有鹿「唐を出て砂漠を越えねば辿り着けぬかの地に我が国より新たな航路が見つかった。これは秘匿すべき国策だが、その航路を用い唐を介さず仏道のさらなる神秘を持ち帰る。即ち遣天竺。俺はその使節として父、左大臣蘇我大連(おおむらじ)の密命を受けて海を渡る。明晰なる菜菜乎よ。
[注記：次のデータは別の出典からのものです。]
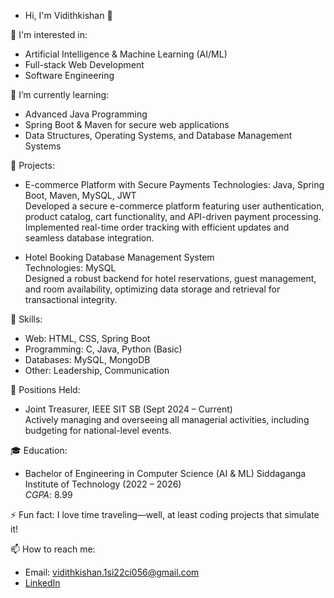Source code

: - Hi, I'm Vidithkishan 👋

 👀 I'm interested in:
- Artificial Intelligence & Machine Learning (AI/ML)
- Full-stack Web Development
- Software Engineering

 🌱 I’m currently learning:
- Advanced Java Programming
- Spring Boot & Maven for secure web applications
- Data Structures, Operating Systems, and Database Management Systems

 💼 Projects:
- E-commerce Platform with Secure Payments
  Technologies: Java, Spring Boot, Maven, MySQL, JWT  
  Developed a secure e-commerce platform featuring user authentication, product catalog, cart functionality, and API-driven payment processing. Implemented real-time order tracking with efficient updates and seamless database integration.

- Hotel Booking Database Management System  
  Technologies: MySQL  
  Designed a robust backend for hotel reservations, guest management, and room availability, optimizing data storage and retrieval for transactional integrity.

 💪 Skills:
- Web: HTML, CSS, Spring Boot
- Programming: C, Java, Python (Basic)
- Databases: MySQL, MongoDB
- Other: Leadership, Communication

 💼 Positions Held:
- Joint Treasurer, IEEE SIT SB (Sept 2024 – Current)  
  Actively managing and overseeing all managerial activities, including budgeting for national-level events.

 🎓 Education:
- Bachelor of Engineering in Computer Science (AI & ML) 
  Siddaganga Institute of Technology (2022 – 2026)  
  *CGPA*: 8.99  

 ⚡ Fun fact:
I love time traveling—well, at least coding projects that simulate it! 

 📫 How to reach me:
- Email: [vidithkishan.1si22ci056@gmail.com](mailto:vidithkishan.1si22ci056@gmail.com)
- [LinkedIn](http://www.linkedin.com/in/vidithkishanks)



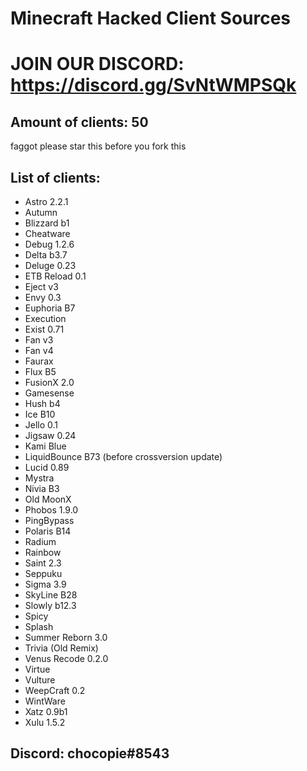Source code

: # Minecraft Hacked Client Sources

# JOIN OUR DISCORD: https://discord.gg/SvNtWMPSQk

## Amount of clients: 50

faggot please star this before you fork this

## List of clients:

* Astro 2.2.1
* Autumn
* Blizzard b1
* Cheatware
* Debug 1.2.6
* Delta b3.7
* Deluge 0.23
* ETB Reload 0.1
* Eject v3
* Envy 0.3
* Euphoria B7
* Execution
* Exist 0.71
* Fan v3
* Fan v4
* Faurax
* Flux B5
* FusionX 2.0
* Gamesense 
* Hush b4
* Ice B10
* Jello 0.1
* Jigsaw 0.24
* Kami Blue
* LiquidBounce B73 (before crossversion update)
* Lucid 0.89
* Mystra
* Nivia B3
* Old MoonX
* Phobos 1.9.0
* PingBypass
* Polaris B14
* Radium
* Rainbow
* Saint 2.3
* Seppuku
* Sigma 3.9
* SkyLine B28
* Slowly b12.3
* Spicy
* Splash
* Summer Reborn 3.0
* Trivia (Old Remix)
* Venus Recode 0.2.0
* Virtue
* Vulture
* WeepCraft 0.2
* WintWare
* Xatz 0.9b1
* Xulu 1.5.2

## Discord: chocopie#8543

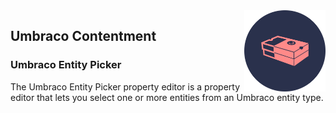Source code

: <img src="../assets/img/logo.png" alt="Umbraco Contentment Logo" title="A shoebox of Umbraco happiness." height="130" align="right">

## Umbraco Contentment

### Umbraco Entity Picker

The Umbraco Entity Picker property editor is a property editor that lets you select one or more entities from an Umbraco entity type.
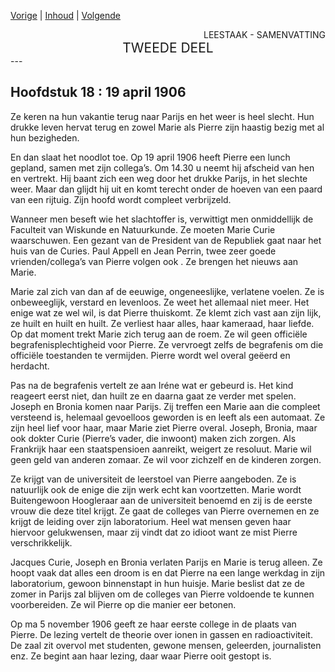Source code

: [Vorige](hfst17_alle_dagen.md) | [Inhoud](inhoudsopgave.md) | [Volgende](hfst19_alleen.md)

<div style="text-align: right">LEESTAAK - SAMENVATTING</div>
<div style="font-size:150%;text-align: center">TWEEDE DEEL</div>
---

## Hoofdstuk 18 : 19 april 1906

Ze keren na hun vakantie terug naar Parijs en het weer is heel slecht. Hun drukke leven hervat terug en zowel Marie als Pierre zijn haastig bezig met al hun bezigheden.

En dan slaat het noodlot toe. Op 19 april 1906 heeft Pierre een lunch gepland, samen met zijn collega’s. Om 14.30 u neemt hij afscheid van hen en vertrekt. Hij baant zich een weg door het drukke Parijs, in het slechte weer. Maar dan glijdt hij uit en komt terecht onder de hoeven van een paard van een rijtuig. Zijn hoofd wordt compleet verbrijzeld.

Wanneer men beseft wie het slachtoffer is, verwittigt men onmiddellijk de Faculteit van Wiskunde en Natuurkunde.  Ze moeten Marie Curie waarschuwen. Een gezant van de President van de Republiek gaat naar het huis van de Curies. Paul Appell en Jean Perrin, twee zeer goede vrienden/collega’s van Pierre volgen ook . Ze brengen het nieuws aan Marie. 

Marie zal zich van dan af de eeuwige, ongeneeslijke, verlatene voelen. Ze is onbeweeglijk, verstard en levenloos.  Ze weet het allemaal niet meer. Het enige wat ze wel wil, is dat Pierre thuiskomt. Ze klemt zich vast aan zijn lijk, ze huilt en huilt en huilt. Ze verliest haar alles, haar kameraad, haar liefde. Op dat moment trekt Marie zich terug aan de roem. 
Ze wil geen officiële begrafenisplechtigheid voor Pierre. Ze vervroegt zelfs de begrafenis om die officiële toestanden te vermijden.  Pierre wordt wel overal geëerd en herdacht.

Pas na de begrafenis vertelt ze aan Iréne wat er gebeurd is. Het kind reageert eerst niet, dan huilt ze en daarna gaat ze verder met spelen.  Joseph en Bronia komen naar Parijs. Zij treffen een Marie aan die compleet versteend is, helemaal gevoelloos geworden is en leeft als een automaat. Ze zijn heel lief voor haar, maar Marie ziet Pierre overal. Joseph, Bronia, maar ook dokter Curie (Pierre’s vader, die inwoont) maken zich zorgen. Als Frankrijk haar een staatspensioen aanreikt, weigert ze resoluut. Marie wil geen geld van anderen zomaar. Ze wil voor zichzelf en de kinderen zorgen.

Ze krijgt van de universiteit de leerstoel van Pierre aangeboden. Ze is natuurlijk ook de enige die zijn werk echt kan voortzetten. Marie wordt Buitengewoon Hoogleraar aan de universiteit benoemd en zij is de eerste vrouw die deze titel krijgt. Ze gaat de colleges van Pierre overnemen en ze krijgt de leiding over zijn laboratorium. Heel wat mensen geven haar hiervoor gelukwensen, maar zij vindt dat zo idioot want ze mist Pierre verschrikkelijk.

Jacques Curie, Joseph en Bronia verlaten Parijs en Marie is terug alleen.  Ze hoopt vaak dat alles een droom is en dat Pierre na een lange werkdag in zijn laboratorium, gewoon binnenstapt in hun huisje. Marie beslist dat ze de zomer in Parijs zal blijven om de colleges van Pierre voldoende te kunnen voorbereiden. Ze wil Pierre op die manier eer betonen.

Op ma 5 november 1906 geeft ze haar eerste college in de plaats van Pierre. De lezing vertelt de theorie over ionen in gassen en radioactiviteit. De zaal zit overvol met studenten, gewone mensen, geleerden, journalisten enz. Ze begint aan haar lezing, daar waar Pierre ooit gestopt is.
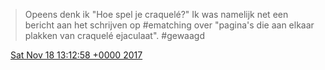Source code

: > Opeens denk ik "Hoe spel je craquelé?" Ik was namelijk net een bericht aan het schrijven op \#ematching over "pagina's die aan elkaar plakken van craquelé ejaculaat"\. \#gewaagd

<img src="../../media/tweet.ico" width="12" /> [Sat Nov 18 13:12:58 +0000 2017](https://twitter.com/DromerDenker/status/931872862893420545)
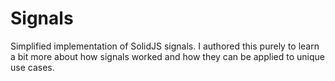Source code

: # Signals

Simplified implementation of SolidJS signals. I authored this purely to learn a
bit more about how signals worked and how they can be applied to unique use
cases.
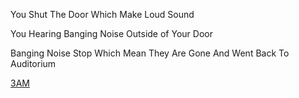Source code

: You Shut The Door Which Make Loud Sound

You Hearing Banging Noise Outside of Your Door

Banging Noise Stop Which Mean They Are Gone And Went Back To Auditorium

[3AM](../../option/3AM.md)
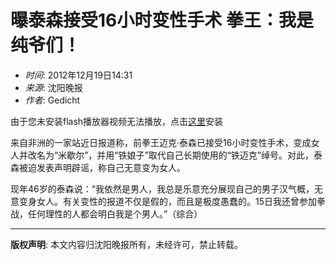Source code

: # 曝泰森接受16小时变性手术 拳王：我是纯爷们！

* _时间_: 2012年12月19日14:31  
* _来源_: 沈阳晚报  
* _作者_: Gedicht  

由于您未安装flash播放器视频无法播放，点击[这里](http://www.adobe.com/go/getflash)安装

来自非洲的一家站近日报道称，前拳王迈克·泰森已接受16小时变性手术，变成女人并改名为“米歇尔”，并用“铁娘子”取代自己长期使用的“铁迈克”绰号。对此，泰森被迫发表声明辟谣，称自己无意变为女人。

现年46岁的泰森说：“我依然是男人，我总是乐意充分展现自己的男子汉气概，无意变身女人。有关变性的报道不仅是假的，而且是极度愚蠢的。15日我还曾参加拳战，任何理性的人都会明白我是个男人。”（综合）

---

**版权声明**: 本文内容归沈阳晚报所有，未经许可，禁止转载。
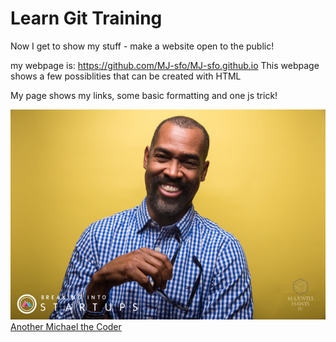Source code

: # Learn Git Training

Now I get to show my stuff - make a website open to the public!

my webpage is: https://github.com/MJ-sfo/MJ-sfo.github.io
This webpage shows a few possiblities that can be created with HTML

My page shows my links, some basic formatting and one js trick!


![Alt text](assets/Michael_coder.jpg?raw=true "Another Michael the Coder")
[Another Michael the Coder](assets/Michael_coder.jpg)
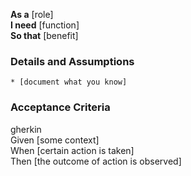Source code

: **As a** [role]  
**I need** [function]  
**So that** [benefit]  

### Details and Assumptions
    * [document what you know]  

### Acceptance Criteria     
gherkin  
Given [some context]  
When [certain action is taken]  
Then [the outcome of action is observed]
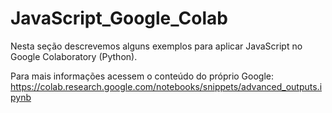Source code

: # JavaScript_Google_Colab
Nesta seção descrevemos alguns exemplos para aplicar JavaScript no Google Colaboratory (Python).

Para mais informações acessem o conteúdo do próprio Google: 
https://colab.research.google.com/notebooks/snippets/advanced_outputs.ipynb
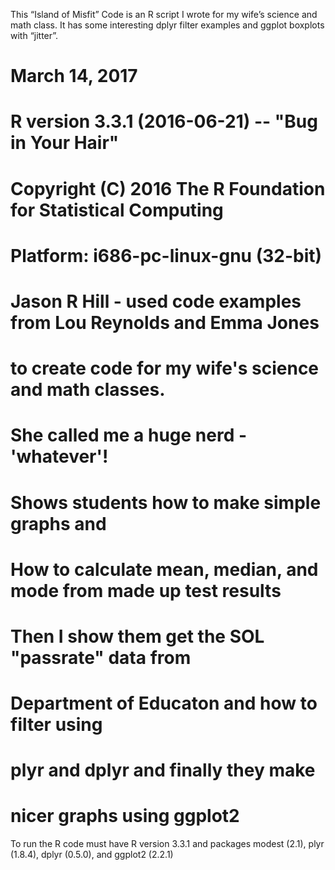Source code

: This “Island of Misfit” Code is an R script I wrote for my wife’s science and math class. It has some interesting dplyr filter examples and ggplot boxplots with “jitter”.
# March 14, 2017
# R version 3.3.1 (2016-06-21) -- "Bug in Your Hair"
# Copyright (C) 2016 The R Foundation for Statistical Computing
# Platform: i686-pc-linux-gnu (32-bit)
# Jason R Hill - used code examples from Lou Reynolds and Emma Jones
# to create code for my wife's science and math classes.
# She called me a huge nerd - 'whatever'!
# Shows students how to make simple graphs and 
# How to calculate mean, median, and mode from made up test results
# Then I show them get the SOL "passrate" data from
# Department of Educaton and how to filter using
# plyr and dplyr and finally they make
# nicer graphs using ggplot2
To run the R code must have R version 3.3.1 and packages modest (2.1), plyr (1.8.4), dplyr (0.5.0), and ggplot2 (2.2.1)
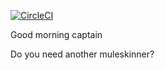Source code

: [![CircleCI](https://circleci.com/gh/jlazerus/django_project/tree/master.svg?style=svg)](https://circleci.com/gh/jlazerus/django_project/tree/master)

Good morning captain

Do you need another muleskinner?
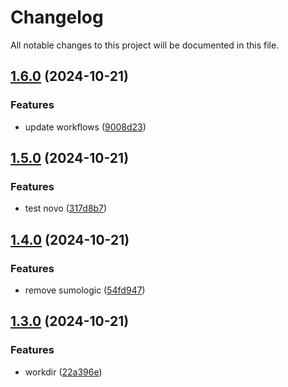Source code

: # Changelog

All notable changes to this project will be documented in this file.

## [1.6.0](https://github.com/matheusmazzoni/test-semantic-version/compare/alpha_1.5.0...alpha_1.6.0) (2024-10-21)

### Features

* update workflows ([9008d23](https://github.com/matheusmazzoni/test-semantic-version/commit/9008d235a51580bf04f7f820f2aebc952f7d05ed))

## [1.5.0](https://github.com/matheusmazzoni/test-semantic-version/compare/alpha_1.4.0...alpha_1.5.0) (2024-10-21)

### Features

* test novo ([317d8b7](https://github.com/matheusmazzoni/test-semantic-version/commit/317d8b7474eff22a0265e39e08575ed0c39e19af))

## [1.4.0](https://github.com/matheusmazzoni/test-semantic-version/compare/alpha_1.3.0...alpha_1.4.0) (2024-10-21)

### Features

* remove sumologic ([54fd947](https://github.com/matheusmazzoni/test-semantic-version/commit/54fd947b2b81b6b4ef332fa60c5adf4fbf41881a))

## [1.3.0](https://github.com/matheusmazzoni/test-semantic-version/compare/alpha_1.2.0...alpha_1.3.0) (2024-10-21)

### Features

* workdir ([22a396e](https://github.com/matheusmazzoni/test-semantic-version/commit/22a396e0b5e152249c781fbb230a52e0285106b6))

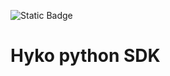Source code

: <!-- x-release-please-start-version -->
 ![Static Badge](https://img.shields.io/badge/Release-v4.3.0-/?style=flat&logo=track)
<!-- x-release-please-end -->

# Hyko python SDK
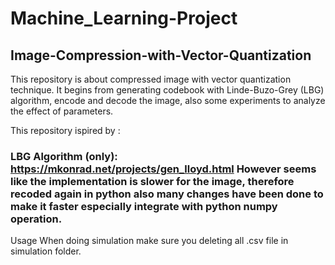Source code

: # Machine_Learning-Project
## Image-Compression-with-Vector-Quantization
This repository is about compressed image with vector quantization technique. It begins from generating codebook with Linde-Buzo-Grey (LBG) algorithm, encode and decode the image, also some experiments to analyze the effect of parameters.

This repository ispired by :
### LBG Algorithm (only): https://mkonrad.net/projects/gen_lloyd.html However seems like the implementation is slower for the image, therefore recoded again in python also many changes have been done to make it faster especially integrate with python numpy operation.

Usage
When doing simulation make sure you deleting all .csv file in simulation folder.

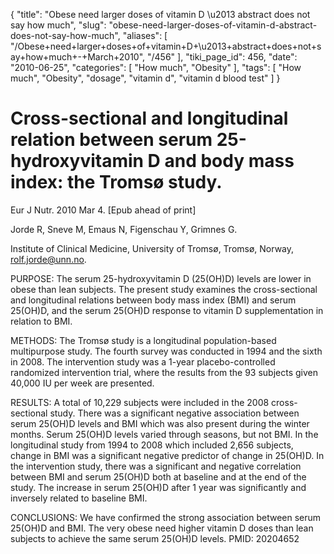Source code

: {
    "title": "Obese need larger doses of vitamin D \u2013 abstract does not say how much",
    "slug": "obese-need-larger-doses-of-vitamin-d-abstract-does-not-say-how-much",
    "aliases": [
        "/Obese+need+larger+doses+of+vitamin+D+\u2013+abstract+does+not+say+how+much+-+March+2010",
        "/456"
    ],
    "tiki_page_id": 456,
    "date": "2010-06-25",
    "categories": [
        "How much",
        "Obesity"
    ],
    "tags": [
        "How much",
        "Obesity",
        "dosage",
        "vitamin d",
        "vitamin d blood test"
    ]
}


# Cross-sectional and longitudinal relation between serum 25-hydroxyvitamin D and body mass index: the Tromsø study.

Eur J Nutr. 2010 Mar 4. <span>[Epub ahead of print]</span>

Jorde R, Sneve M, Emaus N, Figenschau Y, Grimnes G.

Institute of Clinical Medicine, University of Tromsø, Tromsø, Norway, rolf.jorde@unn.no.

PURPOSE: The serum 25-hydroxyvitamin D (25(OH)D) levels are lower in obese than lean subjects. The present study examines the cross-sectional and longitudinal relations between body mass index (BMI) and serum 25(OH)D, and the serum 25(OH)D response to vitamin D supplementation in relation to BMI. 

METHODS: The Tromsø study is a longitudinal population-based multipurpose study. The fourth survey was conducted in 1994 and the sixth in 2008. The intervention study was a 1-year placebo-controlled randomized intervention trial, where the results from the 93 subjects given 40,000 IU per week are presented. 

RESULTS: A total of 10,229 subjects were included in the 2008 cross-sectional study. There was a significant negative association between serum 25(OH)D levels and BMI which was also present during the winter months. Serum 25(OH)D levels varied through seasons, but not BMI. In the longitudinal study from 1994 to 2008 which included 2,656 subjects, change in BMI was a significant negative predictor of change in 25(OH)D. In the intervention study, there was a significant and negative correlation between BMI and serum 25(OH)D both at baseline and at the end of the study. The increase in serum 25(OH)D after 1 year was significantly and inversely related to baseline BMI. 

CONCLUSIONS: We have confirmed the strong association between serum 25(OH)D and BMI. The very obese need higher vitamin D doses than lean subjects to achieve the same serum 25(OH)D levels.  PMID: 20204652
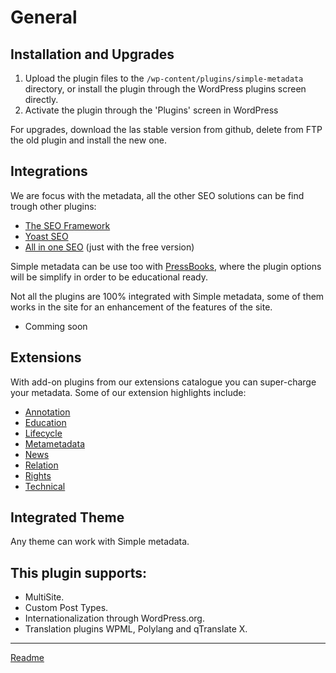 # General

## Installation and Upgrades

1. Upload the plugin files to the `/wp-content/plugins/simple-metadata` directory, or install the plugin
through the WordPress plugins screen directly.
2. Activate the plugin through the 'Plugins' screen in WordPress

For upgrades, download the las stable version from github, delete from FTP the old plugin and install the new one.

## Integrations

We are focus with the metadata, all the other SEO solutions can be find trough other plugins:

* [The SEO Framework](https://wordpress.org/plugins/autodescription/)
* [Yoast SEO](https://wordpress.org/plugins/wordpress-seo/)
* [All in one SEO](https://wordpress.org/plugins/all-in-one-seo-pack/) (just with the free version)

Simple metadata can be use too with [PressBooks]( https://github.com/pressbooks/), where the plugin options will be simplify in order to be educational ready.

Not all the plugins are 100% integrated with Simple metadata, some of them works in the site for an enhancement of the features of the site.

* Comming soon

## Extensions

With add-on plugins from our extensions catalogue you can super-charge your metadata. Some of our extension highlights include:
* [Annotation](https://github.com/my-language-skills/simple-metadata-annotation)
* [Education](https://github.com/my-language-skills/simple-metadata-education)
* [Lifecycle](https://github.com/my-language-skills/simple-metadata-lifecycle)
* [Metametadata](https://github.com/my-language-skills/simple-metadata-metametadata)
* [News](https://github.com/my-language-skills/simple-metadata-news)
* [Relation](https://github.com/my-language-skills/simple-metadata-relation)
* [Rights](https://github.com/my-language-skills/simple-metadata-rights)
* [Technical](https://github.com/my-language-skills/simple-metadata-technical)

## Integrated Theme

Any theme can work with Simple metadata.

## This plugin supports:

* MultiSite.
* Custom Post Types.
* Internationalization through WordPress.org.
* Translation plugins WPML, Polylang and qTranslate X.

---

[Readme](/Readme.md)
因幡国を代表して共に仏の国に参らぬか?」

以下大貴族の口から次々と繰り出される、やたらアーティスティックでサイエンシーでフィロソフィーな、いわゆる芯を食った強い言葉の数々に菜菜乎はすっかり魅了されていた。
つまりは何もかも理解した気になっていた。
政も、仏の道も、この男の人格までも。

玉藻「では菜菜乎。有鹿様にお部屋を…」
菜菜呼「……!」
玉藻「お部屋を」
菜菜乎「はい」

その錯誤は男と宵闇に混ざり合うことで更に強固なものとなった。
わずかひと晩、いや数時間の出来事だった。
「ふむ。充分だ」
男の言葉の意味するところが、
「ふむ(その程度の浅知恵で)充分だ」
であることなど、無論、想像すら及ばなかった。